You know it is the sign of a great class when it is a challenge to get out of bed. It’s a challenge for me to get out of bed every morning anyway since I hate mornings. And, I mean I hate, hate mornings. Like nobody can talk to me for a solid 30 minutes after I drag my grumpy ass out of bed and if they do I only respond in grunts and glares of promised death if they speak to me pre-coffee again.
This morning my body popped and cracked and ouched until I was finally able to stand up in a form that somewhat resembled early man in a zombie apocalypse. Hunch backed, knuckles dragging the floor, wobbly, a little bit of a foot drag situation going on with every step. It was rough.
I would love to tell you that after I got up and moving around and drank my
magic bean juice that helps me tolerate people coffee I felt better. Big nope. I sit here completely immobile with the exception of my typing fingers and my body is still screaming at me.
“WTF did you do to me, Allison!?” my body says.
I’m not bitching about the soreness, just poking fun at it while trying to paint a picture for the reader. I see it as proof that I got out there. And, I’ve learned that sometimes that proof can come in some pretty gnarly forms. Sometimes it’s a nasty bruise (or two or three or twenty.)
Sometimes it’s pain. Sometimes it’s soreness. Sometimes it’s blood.
Sometimes it’s a gi that is so soaked in sweat that it feels like it weighs 20 lbs. Sometimes it’s exhaustion. Sometimes, a lot of times, it’s defeat and failure.
It’s all proof that I’m doing something that challenges me and forces me to become a better me, a tougher me.
I like that.
I think you have to like it and welcome it to become your best BJJ self. You have to teach yourself to power through all of that, to not let it stop you. I’ve never done anything else in my life that teaches you to fight through the pain, both during and after, like BJJ does. It teaches you to be a survivor, someone that refuses to give up.
I remember in my first few months of BJJ how much I couldn’t take pressure. Someone would get me in side control with decent pressure and I would tap. I don’t do that anymore. I’ve learned that it’s painful, it’s not pleasant at all, it sometimes feels you are suffocating, but as long as I relax and remember to breath, I can handle it.
I remember how I used to panic with chokes and think that because it was painful I should tap. I’ve learned that if I can relax and find a way to relieve enough pressure that I won’t go to sleep, that I can handle it.
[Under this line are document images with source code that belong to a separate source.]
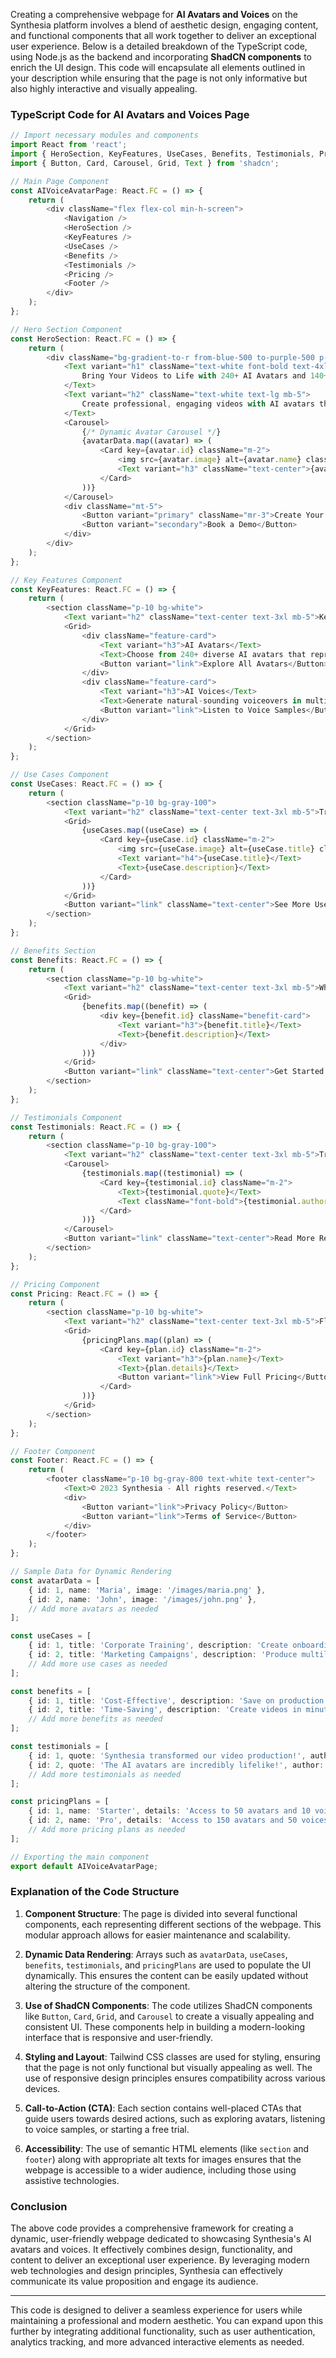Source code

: Creating a comprehensive webpage for **AI Avatars and Voices** on the Synthesia platform involves a blend of aesthetic design, engaging content, and functional components that all work together to deliver an exceptional user experience. Below is a detailed breakdown of the TypeScript code, using Node.js as the backend and incorporating **ShadCN components** to enrich the UI design. This code will encapsulate all elements outlined in your description while ensuring that the page is not only informative but also highly interactive and visually appealing.

### TypeScript Code for AI Avatars and Voices Page

```typescript
// Import necessary modules and components
import React from 'react';
import { HeroSection, KeyFeatures, UseCases, Benefits, Testimonials, Pricing, Footer, Navigation } from './components';
import { Button, Card, Carousel, Grid, Text } from 'shadcn';

// Main Page Component
const AIVoiceAvatarPage: React.FC = () => {
    return (
        <div className="flex flex-col min-h-screen">
            <Navigation />
            <HeroSection />
            <KeyFeatures />
            <UseCases />
            <Benefits />
            <Testimonials />
            <Pricing />
            <Footer />
        </div>
    );
};

// Hero Section Component
const HeroSection: React.FC = () => {
    return (
        <div className="bg-gradient-to-r from-blue-500 to-purple-500 p-10 text-center">
            <Text variant="h1" className="text-white font-bold text-4xl mb-3">
                Bring Your Videos to Life with 240+ AI Avatars and 140+ Voices in 120+ Languages.
            </Text>
            <Text variant="h2" className="text-white text-lg mb-5">
                Create professional, engaging videos with AI avatars that look and sound like real people—no cameras, microphones, or actors required.
            </Text>
            <Carousel>
                {/* Dynamic Avatar Carousel */}
                {avatarData.map((avatar) => (
                    <Card key={avatar.id} className="m-2">
                        <img src={avatar.image} alt={avatar.name} className="rounded-lg" />
                        <Text variant="h3" className="text-center">{avatar.name}</Text>
                    </Card>
                ))}
            </Carousel>
            <div className="mt-5">
                <Button variant="primary" className="mr-3">Create Your Free AI Video</Button>
                <Button variant="secondary">Book a Demo</Button>
            </div>
        </div>
    );
};

// Key Features Component
const KeyFeatures: React.FC = () => {
    return (
        <section className="p-10 bg-white">
            <Text variant="h2" className="text-center text-3xl mb-5">Key Features</Text>
            <Grid>
                <div className="feature-card">
                    <Text variant="h3">AI Avatars</Text>
                    <Text>Choose from 240+ diverse AI avatars that represent different ethnicities, ages, and genders.</Text>
                    <Button variant="link">Explore All Avatars</Button>
                </div>
                <div className="feature-card">
                    <Text variant="h3">AI Voices</Text>
                    <Text>Generate natural-sounding voiceovers in multiple languages, accents, and tones.</Text>
                    <Button variant="link">Listen to Voice Samples</Button>
                </div>
            </Grid>
        </section>
    );
};

// Use Cases Component
const UseCases: React.FC = () => {
    return (
        <section className="p-10 bg-gray-100">
            <Text variant="h2" className="text-center text-3xl mb-5">Transform Your Communication</Text>
            <Grid>
                {useCases.map((useCase) => (
                    <Card key={useCase.id} className="m-2">
                        <img src={useCase.image} alt={useCase.title} className="rounded-lg" />
                        <Text variant="h4">{useCase.title}</Text>
                        <Text>{useCase.description}</Text>
                    </Card>
                ))}
            </Grid>
            <Button variant="link" className="text-center">See More Use Cases</Button>
        </section>
    );
};

// Benefits Section
const Benefits: React.FC = () => {
    return (
        <section className="p-10 bg-white">
            <Text variant="h2" className="text-center text-3xl mb-5">Why Choose Synthesia?</Text>
            <Grid>
                {benefits.map((benefit) => (
                    <div key={benefit.id} className="benefit-card">
                        <Text variant="h3">{benefit.title}</Text>
                        <Text>{benefit.description}</Text>
                    </div>
                ))}
            </Grid>
            <Button variant="link" className="text-center">Get Started Today</Button>
        </section>
    );
};

// Testimonials Component
const Testimonials: React.FC = () => {
    return (
        <section className="p-10 bg-gray-100">
            <Text variant="h2" className="text-center text-3xl mb-5">Trusted by 50,000+ Teams Worldwide.</Text>
            <Carousel>
                {testimonials.map((testimonial) => (
                    <Card key={testimonial.id} className="m-2">
                        <Text>{testimonial.quote}</Text>
                        <Text className="font-bold">{testimonial.author}</Text>
                    </Card>
                ))}
            </Carousel>
            <Button variant="link" className="text-center">Read More Reviews</Button>
        </section>
    );
};

// Pricing Component
const Pricing: React.FC = () => {
    return (
        <section className="p-10 bg-white">
            <Text variant="h2" className="text-center text-3xl mb-5">Flexible Plans for Every Need</Text>
            <Grid>
                {pricingPlans.map((plan) => (
                    <Card key={plan.id} className="m-2">
                        <Text variant="h3">{plan.name}</Text>
                        <Text>{plan.details}</Text>
                        <Button variant="link">View Full Pricing</Button>
                    </Card>
                ))}
            </Grid>
        </section>
    );
};

// Footer Component
const Footer: React.FC = () => {
    return (
        <footer className="p-10 bg-gray-800 text-white text-center">
            <Text>© 2023 Synthesia - All rights reserved.</Text>
            <div>
                <Button variant="link">Privacy Policy</Button>
                <Button variant="link">Terms of Service</Button>
            </div>
        </footer>
    );
};

// Sample Data for Dynamic Rendering
const avatarData = [
    { id: 1, name: 'Maria', image: '/images/maria.png' },
    { id: 2, name: 'John', image: '/images/john.png' },
    // Add more avatars as needed
];

const useCases = [
    { id: 1, title: 'Corporate Training', description: 'Create onboarding and compliance videos.', image: '/images/corporate_training.jpg' },
    { id: 2, title: 'Marketing Campaigns', description: 'Produce multilingual promotional videos.', image: '/images/marketing_campaigns.jpg' },
    // Add more use cases as needed
];

const benefits = [
    { id: 1, title: 'Cost-Effective', description: 'Save on production costs.' },
    { id: 2, title: 'Time-Saving', description: 'Create videos in minutes.' },
    // Add more benefits as needed
];

const testimonials = [
    { id: 1, quote: 'Synthesia transformed our video production!', author: 'Jane Doe, Marketing Director' },
    { id: 2, quote: 'The AI avatars are incredibly lifelike!', author: 'John Smith, Training Manager' },
    // Add more testimonials as needed
];

const pricingPlans = [
    { id: 1, name: 'Starter', details: 'Access to 50 avatars and 10 voices.' },
    { id: 2, name: 'Pro', details: 'Access to 150 avatars and 50 voices.' },
    // Add more pricing plans as needed
];

// Exporting the main component
export default AIVoiceAvatarPage;
```

### Explanation of the Code Structure

1. **Component Structure**: The page is divided into several functional components, each representing different sections of the webpage. This modular approach allows for easier maintenance and scalability.

2. **Dynamic Data Rendering**: Arrays such as `avatarData`, `useCases`, `benefits`, `testimonials`, and `pricingPlans` are used to populate the UI dynamically. This ensures the content can be easily updated without altering the structure of the component.

3. **Use of ShadCN Components**: The code utilizes ShadCN components like `Button`, `Card`, `Grid`, and `Carousel` to create a visually appealing and consistent UI. These components help in building a modern-looking interface that is responsive and user-friendly.

4. **Styling and Layout**: Tailwind CSS classes are used for styling, ensuring that the page is not only functional but visually appealing as well. The use of responsive design principles ensures compatibility across various devices.

5. **Call-to-Action (CTA)**: Each section contains well-placed CTAs that guide users towards desired actions, such as exploring avatars, listening to voice samples, or starting a free trial.

6. **Accessibility**: The use of semantic HTML elements (like `section` and `footer`) along with appropriate alt texts for images ensures that the webpage is accessible to a wider audience, including those using assistive technologies.

### Conclusion

The above code provides a comprehensive framework for creating a dynamic, user-friendly webpage dedicated to showcasing Synthesia's AI avatars and voices. It effectively combines design, functionality, and content to deliver an exceptional user experience. By leveraging modern web technologies and design principles, Synthesia can effectively communicate its value proposition and engage its audience. 

---
This code is designed to deliver a seamless experience for users while maintaining a professional and modern aesthetic. You can expand upon this further by integrating additional functionality, such as user authentication, analytics tracking, and more advanced interactive elements as needed.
BJJ is teaching me, sometimes in very painful ways, that I can handle a lot more than I once thought possible. I sit here in pain, and still, I’m looking forward to the next class.
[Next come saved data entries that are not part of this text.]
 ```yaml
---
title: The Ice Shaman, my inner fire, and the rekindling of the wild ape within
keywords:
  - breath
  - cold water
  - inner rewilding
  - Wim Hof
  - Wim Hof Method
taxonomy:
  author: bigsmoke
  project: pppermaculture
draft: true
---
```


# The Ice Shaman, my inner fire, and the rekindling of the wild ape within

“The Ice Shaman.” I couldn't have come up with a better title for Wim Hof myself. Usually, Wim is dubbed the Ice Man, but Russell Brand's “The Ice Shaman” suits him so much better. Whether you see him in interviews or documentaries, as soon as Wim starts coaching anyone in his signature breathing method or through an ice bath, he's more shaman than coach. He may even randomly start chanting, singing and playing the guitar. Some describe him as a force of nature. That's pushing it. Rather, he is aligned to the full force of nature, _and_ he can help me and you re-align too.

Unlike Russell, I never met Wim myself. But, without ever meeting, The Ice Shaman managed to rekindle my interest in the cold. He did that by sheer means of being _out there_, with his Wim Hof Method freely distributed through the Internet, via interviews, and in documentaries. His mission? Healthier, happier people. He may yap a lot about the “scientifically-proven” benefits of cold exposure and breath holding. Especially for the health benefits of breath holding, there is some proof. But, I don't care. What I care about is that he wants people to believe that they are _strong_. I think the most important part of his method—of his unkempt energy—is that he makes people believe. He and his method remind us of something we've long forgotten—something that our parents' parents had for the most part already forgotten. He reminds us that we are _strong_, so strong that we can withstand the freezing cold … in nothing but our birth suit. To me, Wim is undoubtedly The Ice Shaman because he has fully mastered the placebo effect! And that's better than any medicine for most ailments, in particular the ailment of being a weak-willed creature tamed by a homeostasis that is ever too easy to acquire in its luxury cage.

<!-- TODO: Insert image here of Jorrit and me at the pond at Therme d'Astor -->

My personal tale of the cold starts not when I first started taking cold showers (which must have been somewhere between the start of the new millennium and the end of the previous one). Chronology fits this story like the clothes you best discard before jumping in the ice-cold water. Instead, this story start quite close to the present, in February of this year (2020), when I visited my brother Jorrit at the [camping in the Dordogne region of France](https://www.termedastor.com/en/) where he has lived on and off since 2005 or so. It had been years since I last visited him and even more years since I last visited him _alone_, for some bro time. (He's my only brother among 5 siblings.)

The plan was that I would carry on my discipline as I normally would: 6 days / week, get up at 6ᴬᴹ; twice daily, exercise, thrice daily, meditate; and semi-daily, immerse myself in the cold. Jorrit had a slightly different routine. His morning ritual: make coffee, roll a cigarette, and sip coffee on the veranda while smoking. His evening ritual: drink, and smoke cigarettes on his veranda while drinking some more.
BJJ “Focus on the Positive” Challenge, Day 6 – One of my biggest setbacks has been my shyness and social fears. A lot of times that meant me sitting against the wall, afraid to make the move and ask someone to roll. I also didn’t really interact or speak to a lot of people. I feel like one of my biggest improvements has been putting myself out there socially more and not shying away from asking people to roll. Because of that I’m able to get more rounds in. Last night it resulted in five 7:00 minute rounds with no breaks. Progress!